Dans une forme de déni climatique et social, le président du Medef déplore que le pays « tourne au ralenti » : pour produire toujours plus, il faudrait mettre en danger la santé des travailleur·euses au lieu de leur donner de nouveaux droits adaptés aux nouveaux risques climatiques.

L’AES dénonce la fuite en avant d’un capitalisme en crise

Ce modèle économique, fondé sur la recherche permanente de la croissance et du profit, enrichit ceux-là mêmes qui portent une responsabilité majeure dans les crises sociales, écologiques et démocratiques actuelles. Malgré les alertes du GIEC depuis des années, le réchauffement se poursuit à un rythme rapide, faute de politiques qui auraient suffisamment mis la priorité sur la réduction des émissions de gaz à effet de serre et la sortie des énergies fossiles. 10 % des plus riches sont responsables de la moitié des émissions de gaz à effet de serre et des deux tiers du dérèglement climatique. Les énergies fossiles sont les principales responsables du réchauffement climatique, générant inégalités sociales et environnementales.
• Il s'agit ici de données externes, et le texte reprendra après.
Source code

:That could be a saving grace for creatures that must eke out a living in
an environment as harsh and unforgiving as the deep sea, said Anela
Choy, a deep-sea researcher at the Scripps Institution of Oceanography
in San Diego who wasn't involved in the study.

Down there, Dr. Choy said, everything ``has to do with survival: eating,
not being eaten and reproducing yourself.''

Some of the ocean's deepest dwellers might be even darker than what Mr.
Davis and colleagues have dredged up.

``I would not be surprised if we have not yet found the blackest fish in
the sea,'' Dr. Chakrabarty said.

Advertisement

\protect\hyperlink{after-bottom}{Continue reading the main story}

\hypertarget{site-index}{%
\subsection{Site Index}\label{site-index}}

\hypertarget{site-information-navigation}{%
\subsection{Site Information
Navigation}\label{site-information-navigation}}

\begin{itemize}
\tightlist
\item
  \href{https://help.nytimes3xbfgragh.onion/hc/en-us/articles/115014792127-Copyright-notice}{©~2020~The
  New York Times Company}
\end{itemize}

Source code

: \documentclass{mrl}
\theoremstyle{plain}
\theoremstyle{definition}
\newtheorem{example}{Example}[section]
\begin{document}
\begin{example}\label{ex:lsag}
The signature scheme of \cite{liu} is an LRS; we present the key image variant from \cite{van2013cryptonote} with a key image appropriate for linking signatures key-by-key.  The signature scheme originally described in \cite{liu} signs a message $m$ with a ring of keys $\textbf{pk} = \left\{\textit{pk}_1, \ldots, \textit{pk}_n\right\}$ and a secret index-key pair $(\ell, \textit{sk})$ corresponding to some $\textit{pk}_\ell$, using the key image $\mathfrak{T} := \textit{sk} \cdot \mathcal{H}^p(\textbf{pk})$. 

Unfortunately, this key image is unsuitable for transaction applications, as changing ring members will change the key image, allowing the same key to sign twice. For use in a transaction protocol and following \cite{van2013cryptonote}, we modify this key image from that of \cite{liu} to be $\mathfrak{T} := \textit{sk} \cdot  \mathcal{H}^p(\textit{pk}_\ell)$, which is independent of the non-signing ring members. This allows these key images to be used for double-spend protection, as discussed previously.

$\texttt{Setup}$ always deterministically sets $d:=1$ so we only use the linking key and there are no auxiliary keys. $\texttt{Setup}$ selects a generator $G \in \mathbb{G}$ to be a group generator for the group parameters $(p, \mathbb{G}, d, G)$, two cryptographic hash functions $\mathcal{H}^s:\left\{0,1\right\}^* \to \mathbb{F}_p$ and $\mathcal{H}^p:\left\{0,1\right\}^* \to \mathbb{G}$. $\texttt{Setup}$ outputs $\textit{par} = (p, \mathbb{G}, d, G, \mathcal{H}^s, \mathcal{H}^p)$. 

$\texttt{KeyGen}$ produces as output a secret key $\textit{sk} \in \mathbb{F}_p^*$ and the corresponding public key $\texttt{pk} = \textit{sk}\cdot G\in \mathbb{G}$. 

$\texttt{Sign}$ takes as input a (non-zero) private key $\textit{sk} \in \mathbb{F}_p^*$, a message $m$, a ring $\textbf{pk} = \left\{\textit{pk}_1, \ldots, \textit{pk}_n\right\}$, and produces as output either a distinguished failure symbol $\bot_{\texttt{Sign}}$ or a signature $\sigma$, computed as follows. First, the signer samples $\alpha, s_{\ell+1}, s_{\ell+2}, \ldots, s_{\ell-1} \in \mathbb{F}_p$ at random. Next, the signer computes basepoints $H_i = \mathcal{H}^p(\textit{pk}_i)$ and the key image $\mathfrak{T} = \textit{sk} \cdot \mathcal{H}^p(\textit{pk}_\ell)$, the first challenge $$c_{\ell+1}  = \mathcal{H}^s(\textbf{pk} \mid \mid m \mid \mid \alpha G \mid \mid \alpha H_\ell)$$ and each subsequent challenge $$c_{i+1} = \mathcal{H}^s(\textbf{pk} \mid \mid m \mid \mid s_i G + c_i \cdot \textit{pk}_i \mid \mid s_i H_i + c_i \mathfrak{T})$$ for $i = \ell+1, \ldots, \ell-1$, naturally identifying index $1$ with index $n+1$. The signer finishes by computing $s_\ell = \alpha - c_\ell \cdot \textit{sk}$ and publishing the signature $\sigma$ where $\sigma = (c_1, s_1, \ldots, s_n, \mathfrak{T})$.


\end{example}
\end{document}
L’AES tient à rappeler que l’écologie est ce qui nous protège. Des politiques ambitieuses permettraient de protéger les personnes les plus vulnérables au dérèglement climatique comme les plus précaires, les personnes racisées, les femmes, les minorités de genre, les travailleurs et travailleuses précaires etc. qui subissent la triple peine du dérèglement climatique, de l’injustice sociale et des discriminations. Ce ne sont pas à ces personnes à qui il faut demander des efforts, elles ne doivent pas payer le coût de la transition, mais c’est bien aux responsables de la crise climatique de le faire.

La multiplication et l’aggravation de ces phénomènes climatiques extrêmes sont inéluctables, la transformation écologique et sociale est la seule réponse possible.

[1] Selon Météo France, la nuit de mercredi à jeudi a été la plus chaude jamais enregistrée en France depuis le début des mesures en 1947.